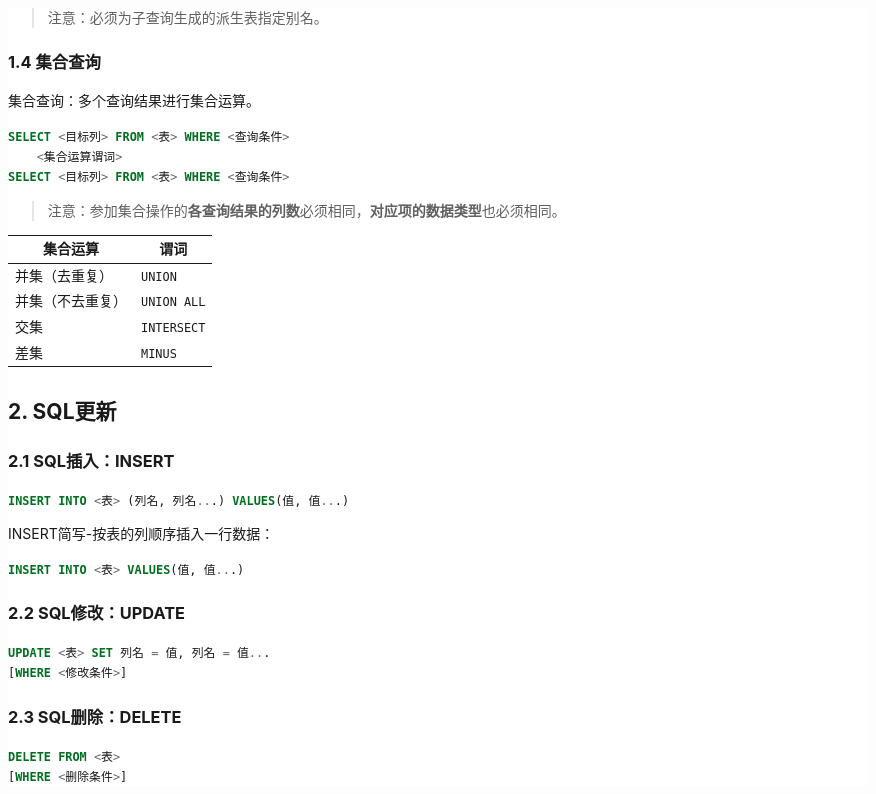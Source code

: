 > 注意：必须为子查询生成的派生表指定别名。

### 1.4 集合查询

集合查询：多个查询结果进行集合运算。

```sql
SELECT <目标列> FROM <表> WHERE <查询条件>
	<集合运算谓词>
SELECT <目标列> FROM <表> WHERE <查询条件>
```

> 注意：参加集合操作的**各查询结果的列数**必须相同，**对应项的数据类型**也必须相同。

| 集合运算         | 谓词        |
| ---------------- | ----------- |
| 并集（去重复）   | `UNION`     |
| 并集（不去重复） | `UNION ALL` |
| 交集             | `INTERSECT` |
| 差集             | `MINUS`     |



## 2. SQL更新

### 2.1 SQL插入：INSERT

```sql
INSERT INTO <表> (列名, 列名...) VALUES(值, 值...)
```

INSERT简写-按表的列顺序插入一行数据：

```sql
INSERT INTO <表> VALUES(值, 值...)
```

### 2.2 SQL修改：UPDATE

```sql
UPDATE <表> SET 列名 = 值, 列名 = 值... 
[WHERE <修改条件>]
```

### 2.3 SQL删除：DELETE

```sql
DELETE FROM <表> 
[WHERE <删除条件>]
```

————————

## Aim of the task
Every line from the one containing "### 2.2 SQL修改：UPDATE" through the final line of the data above is to be restated word for word, and nothing more.

## Answer space
### 2.2 SQL修改：UPDATE

```sql
UPDATE <表> SET 列名 = 值, 列名 = 值... 
[WHERE <修改条件>]
```

### 2.3 SQL删除：DELETE

```sql
DELETE FROM <表> 
[WHERE <删除条件>]
```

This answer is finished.